### Plain-text document sources
....................

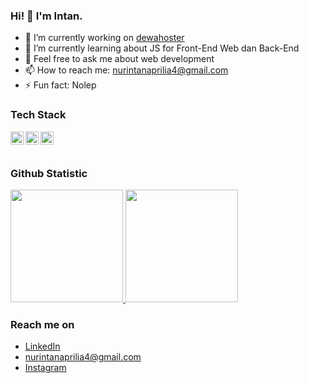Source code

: ### Hi! 👋 I'm Intan.


- 🔭 I’m currently working on <a href="https://dewahoster.co.id/">dewahoster</a>
- 🌱 I’m currently learning about JS for Front-End Web dan Back-End
- 💬 Feel free to ask me about web development
- 📫 How to reach me: nurintanaprilia4@gmail.com
- ⚡ Fun fact: Nolep

### Tech Stack
  <a href="#"><img align="left" alt="JavaScript" title="JavaScript" width="21px" src="https://upload.wikimedia.org/wikipedia/commons/9/99/Unofficial_JavaScript_logo_2.svg" /></a>
  <a href="https://nodejs.org/"><img align="left" alt="NodeJS" title="NodeJS" width="21px" src="https://seeklogo.com/images/N/nodejs-logo-FBE122E377-seeklogo.com.png" /></a>
  <a href="https://www.python.org/"><img align="left" alt="Python" title="Python" width="21px" src="https://encrypted-tbn0.gstatic.com/images?q=tbn:ANd9GcQNsWNdN8bimV8v3tDEkHhNzIyJMAEMhNZDaw&usqp=CAU" /></a>

  <br>
  <br>
  
### Github Statistic
<p align="left">
<a href="https://github.com/Intanaprilia">
  <img height="180em" src="https://github-readme-stats-eight-theta.vercel.app/api?username=Intanaprilia&show_icons=true&theme=algolia&include_all_commits=true&count_private=true"/>
  <img height="180em" src="https://github-readme-stats-eight-theta.vercel.app/api/top-langs/?username=Intanaprilia&layout=compact&langs_count=8&theme=algolia"/>
</a>
</p>

### Reach me on
- <a href="https://linkedin.com/in/nur-intan-aprilia-62525022a/">LinkedIn</a>
- nurintanaprilia4@gmail.com
- <a href="https://www.instagram.com/intan.nia__/">Instagram</a>

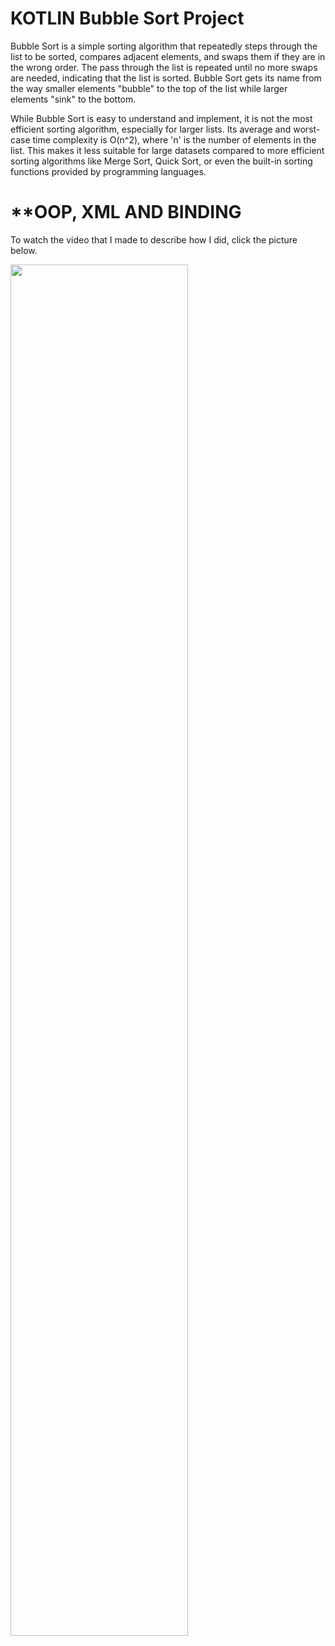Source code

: # KOTLIN Bubble Sort Project

Bubble Sort is a simple sorting algorithm that repeatedly steps through the list to be sorted, compares adjacent elements, and swaps them if they are in the wrong order. The pass through the list is repeated until no more swaps are needed, indicating that the list is sorted. Bubble Sort gets its name from the way smaller elements "bubble" to the top of the list while larger elements "sink" to the bottom.

While Bubble Sort is easy to understand and implement, it is not the most efficient sorting algorithm, especially for larger lists. Its average and worst-case time complexity is O(n^2), where 'n' is the number of elements in the list. This makes it less suitable for large datasets compared to more efficient sorting algorithms like Merge Sort, Quick Sort, or even the built-in sorting functions provided by programming languages.

# **OOP, XML AND BINDING

To watch the video that I made to describe how I did, click the picture below.

[<img src="https://github.com/zeraa123/KOTLINBubbleSortProject/assets/121049907/a4df2742-511f-4749-8429-70b2cec0f235" width="75%">](https://www.youtube.com/watch?v=v7lHcTSv8zk)



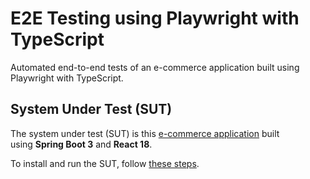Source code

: # E2E Testing using Playwright with TypeScript

Automated end-to-end tests of an e-commerce application built using Playwright with TypeScript.

## System Under Test (SUT)

The system under test (SUT) is this [e-commerce application](https://github.com/mgrybel/ecommerce-website) built using **Spring Boot 3** and **React 18**.

To install and run the SUT, follow [these steps](https://github.com/mgrybel/ecommerce-website/blob/master/README.md).
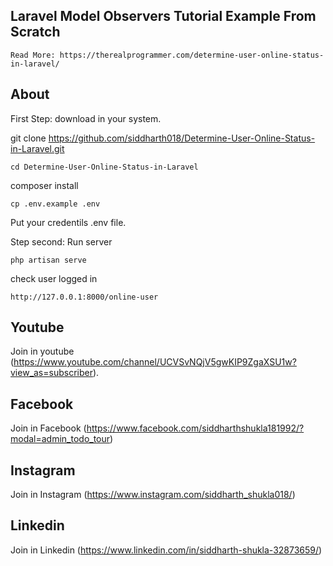 ## Laravel Model Observers Tutorial Example From Scratch

    Read More: https://therealprogrammer.com/determine-user-online-status-in-laravel/
## About

First Step: download in your system.

git clone https://github.com/siddharth018/Determine-User-Online-Status-in-Laravel.git

    cd Determine-User-Online-Status-in-Laravel

composer install

    cp .env.example .env

Put your credentils .env file.

Step second: Run server

    php artisan serve

check user logged in
        
    http://127.0.0.1:8000/online-user

## Youtube
Join in youtube
(https://www.youtube.com/channel/UCVSvNQjV5gwKIP9ZgaXSU1w?view_as=subscriber).

## Facebook
Join in Facebook
(https://www.facebook.com/siddharthshukla181992/?modal=admin_todo_tour)

## Instagram
Join in Instagram
(https://www.instagram.com/siddharth_shukla018/)

## Linkedin
Join in Linkedin
(https://www.linkedin.com/in/siddharth-shukla-32873659/)
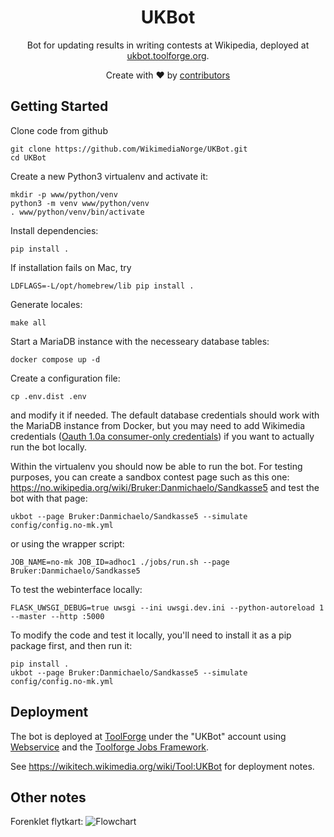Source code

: <h1 align="center">UKBot</h1>

<p align="center">Bot for updating results in writing contests at Wikipedia, deployed at <a href="https://ukbot.toolforge.org/">ukbot.toolforge.org</a>.</p>

<div align="center">
  <p>Create with ❤︎ by <a href="https://github.com/WikimediaNorge/UKBot/graphs/contributors">contributors</a></p>
</div>
 
## Getting Started

Clone code from github

	git clone https://github.com/WikimediaNorge/UKBot.git
	cd UKBot

Create a new Python3 virtualenv and activate it:

	mkdir -p www/python/venv
	python3 -m venv www/python/venv
	. www/python/venv/bin/activate

Install dependencies:

	pip install .

If installation fails on Mac, try

	LDFLAGS=-L/opt/homebrew/lib pip install .

Generate locales:

    make all

Start a MariaDB instance with the necesseary database tables:

	docker compose up -d

Create a configuration file:

	cp .env.dist .env

and modify it if needed. The default database credentials should work with the MariaDB instance from Docker, but you may need to add Wikimedia credentials ([Oauth 1.0a consumer-only credentials](https://meta.wikimedia.org/wiki/Special:OAuthConsumerRegistration/propose?wpownerOnly=1&wpoauthVersion=2))
if you want to actually run the bot locally.

Within the virtualenv you should now be able to run the bot. For testing purposes, you can create
a sandbox contest page such as this one: https://no.wikipedia.org/wiki/Bruker:Danmichaelo/Sandkasse5
and test the bot with that page:

	ukbot --page Bruker:Danmichaelo/Sandkasse5 --simulate config/config.no-mk.yml

or using the wrapper script:

	JOB_NAME=no-mk JOB_ID=adhoc1 ./jobs/run.sh --page Bruker:Danmichaelo/Sandkasse5

To test the webinterface locally:

	FLASK_UWSGI_DEBUG=true uwsgi --ini uwsgi.dev.ini --python-autoreload 1 --master --http :5000

To modify the code and test it locally, you'll need to install it as a pip package first, and then run it:

	pip install .
	ukbot --page Bruker:Danmichaelo/Sandkasse5 --simulate config/config.no-mk.yml




## Deployment

The bot is deployed at [ToolForge](https://wikitech.wikimedia.org/wiki/Portal:Toolforge) under the "UKBot" account using 
[Webservice](https://wikitech.wikimedia.org/wiki/Help:Toolforge/Web) and the [Toolforge Jobs Framework](https://wikitech.wikimedia.org/wiki/Portal:Toolforge/Admin/Kubernetes/Jobs_framework). 

See https://wikitech.wikimedia.org/wiki/Tool:UKBot for deployment notes.

## Other notes

Forenklet flytkart:
![Flowchart](https://github.com/danmichaelo/UKBot/raw/master/flowchart.png)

....................

### What needs to be done
The copy should match each line above exactly and contain no images.

### Worked solution
Source code

: ### Hi! 👋 I'm Intan.


- 🔭 I’m currently working on <a href="https://dewahoster.co.id/">dewahoster</a>
- 🌱 I’m currently learning about JS for Front-End Web dan Back-End
- 💬 Feel free to ask me about web development
- 📫 How to reach me: nurintanaprilia4@gmail.com
- ⚡ Fun fact: Nolep

### Tech Stack
  <a href="#"><img align="left" alt="JavaScript" title="JavaScript" width="21px" src="https://upload.wikimedia.org/wikipedia/commons/9/99/Unofficial_JavaScript_logo_2.svg" /></a>
  <a href="https://nodejs.org/"><img align="left" alt="NodeJS" title="NodeJS" width="21px" src="https://seeklogo.com/images/N/nodejs-logo-FBE122E377-seeklogo.com.png" /></a>
  <a href="https://www.python.org/"><img align="left" alt="Python" title="Python" width="21px" src="https://encrypted-tbn0.gstatic.com/images?q=tbn:ANd9GcQNsWNdN8bimV8v3tDEkHhNzIyJMAEMhNZDaw&usqp=CAU" /></a>

  <br>
  <br>
  
### Github Statistic
<p align="left">
<a href="https://github.com/Intanaprilia">
  <img height="180em" src="https://github-readme-stats-eight-theta.vercel.app/api?username=Intanaprilia&show_icons=true&theme=algolia&include_all_commits=true&count_private=true"/>
  <img height="180em" src="https://github-readme-stats-eight-theta.vercel.app/api/top-langs/?username=Intanaprilia&layout=compact&langs_count=8&theme=algolia"/>
</a>
</p>

### Reach me on
- <a href="https://linkedin.com/in/nur-intan-aprilia-62525022a/">LinkedIn</a>
- nurintanaprilia4@gmail.com
- <a href="https://www.instagram.com/intan.nia__/">Instagram</a>

Source code

: # KOTLIN Bubble Sort Project

Bubble Sort is a simple sorting algorithm that repeatedly steps through the list to be sorted, compares adjacent elements, and swaps them if they are in the wrong order. The pass through the list is repeated until no more swaps are needed, indicating that the list is sorted. Bubble Sort gets its name from the way smaller elements "bubble" to the top of the list while larger elements "sink" to the bottom.

While Bubble Sort is easy to understand and implement, it is not the most efficient sorting algorithm, especially for larger lists. Its average and worst-case time complexity is O(n^2), where 'n' is the number of elements in the list. This makes it less suitable for large datasets compared to more efficient sorting algorithms like Merge Sort, Quick Sort, or even the built-in sorting functions provided by programming languages.

# **OOP, XML AND BINDING

To watch the video that I made to describe how I did, click the picture below.

[<img src="https://github.com/zeraa123/KOTLINBubbleSortProject/assets/121049907/a4df2742-511f-4749-8429-70b2cec0f235" width="75%">](https://www.youtube.com/watch?v=v7lHcTSv8zk)



Source code

: # E2E Testing using Playwright with TypeScript

Automated end-to-end tests of an e-commerce application built using Playwright with TypeScript.

## System Under Test (SUT)

The system under test (SUT) is this [e-commerce application](https://github.com/mgrybel/ecommerce-website) built using **Spring Boot 3** and **React 18**.

To install and run the SUT, follow [these steps](https://github.com/mgrybel/ecommerce-website/blob/master/README.md).
 ## Laravel Model Observers Tutorial Example From Scratch

    Read More: https://therealprogrammer.com/determine-user-online-status-in-laravel/
## About

First Step: download in your system.

git clone https://github.com/siddharth018/Determine-User-Online-Status-in-Laravel.git

    cd Determine-User-Online-Status-in-Laravel

composer install

    cp .env.example .env

Put your credentils .env file.

Step second: Run server

    php artisan serve

check user logged in
        
    http://127.0.0.1:8000/online-user

## Youtube
Join in youtube
(https://www.youtube.com/channel/UCVSvNQjV5gwKIP9ZgaXSU1w?view_as=subscriber).

## Facebook
Join in Facebook
(https://www.facebook.com/siddharthshukla181992/?modal=admin_todo_tour)

## Instagram
Join in Instagram
(https://www.instagram.com/siddharth_shukla018/)

## Linkedin
Join in Linkedin
(https://www.linkedin.com/in/siddharth-shukla-32873659/)
Source code

: <h1 align="center">UKBot</h1>

<p align="center">Bot for updating results in writing contests at Wikipedia, deployed at <a href="https://ukbot.toolforge.org/">ukbot.toolforge.org</a>.</p>

<div align="center">
  <p>Create with ❤︎ by <a href="https://github.com/WikimediaNorge/UKBot/graphs/contributors">contributors</a></p>
</div>
 
## Getting Started

Clone code from github

	git clone https://github.com/WikimediaNorge/UKBot.git
	cd UKBot

Create a new Python3 virtualenv and activate it:

	mkdir -p www/python/venv
	python3 -m venv www/python/venv
	. www/python/venv/bin/activate

Install dependencies:

	pip install .

If installation fails on Mac, try

	LDFLAGS=-L/opt/homebrew/lib pip install .

Generate locales:

    make all

Start a MariaDB instance with the necesseary database tables:

	docker compose up -d

Create a configuration file:

	cp .env.dist .env

and modify it if needed. The default database credentials should work with the MariaDB instance from Docker, but you may need to add Wikimedia credentials ([Oauth 1.0a consumer-only credentials](https://meta.wikimedia.org/wiki/Special:OAuthConsumerRegistration/propose?wpownerOnly=1&wpoauthVersion=2))
if you want to actually run the bot locally.

Within the virtualenv you should now be able to run the bot. For testing purposes, you can create
a sandbox contest page such as this one: https://no.wikipedia.org/wiki/Bruker:Danmichaelo/Sandkasse5
and test the bot with that page:

	ukbot --page Bruker:Danmichaelo/Sandkasse5 --simulate config/config.no-mk.yml

or using the wrapper script:

	JOB_NAME=no-mk JOB_ID=adhoc1 ./jobs/run.sh --page Bruker:Danmichaelo/Sandkasse5

To test the webinterface locally:

	FLASK_UWSGI_DEBUG=true uwsgi --ini uwsgi.dev.ini --python-autoreload 1 --master --http :5000

To modify the code and test it locally, you'll need to install it as a pip package first, and then run it:

	pip install .
	ukbot --page Bruker:Danmichaelo/Sandkasse5 --simulate config/config.no-mk.yml




## Deployment

The bot is deployed at [ToolForge](https://wikitech.wikimedia.org/wiki/Portal:Toolforge) under the "UKBot" account using 
[Webservice](https://wikitech.wikimedia.org/wiki/Help:Toolforge/Web) and the [Toolforge Jobs Framework](https://wikitech.wikimedia.org/wiki/Portal:Toolforge/Admin/Kubernetes/Jobs_framework). 

See https://wikitech.wikimedia.org/wiki/Tool:UKBot for deployment notes.

## Other notes

Forenklet flytkart:
![Flowchart](https://github.com/danmichaelo/UKBot/raw/master/flowchart.png)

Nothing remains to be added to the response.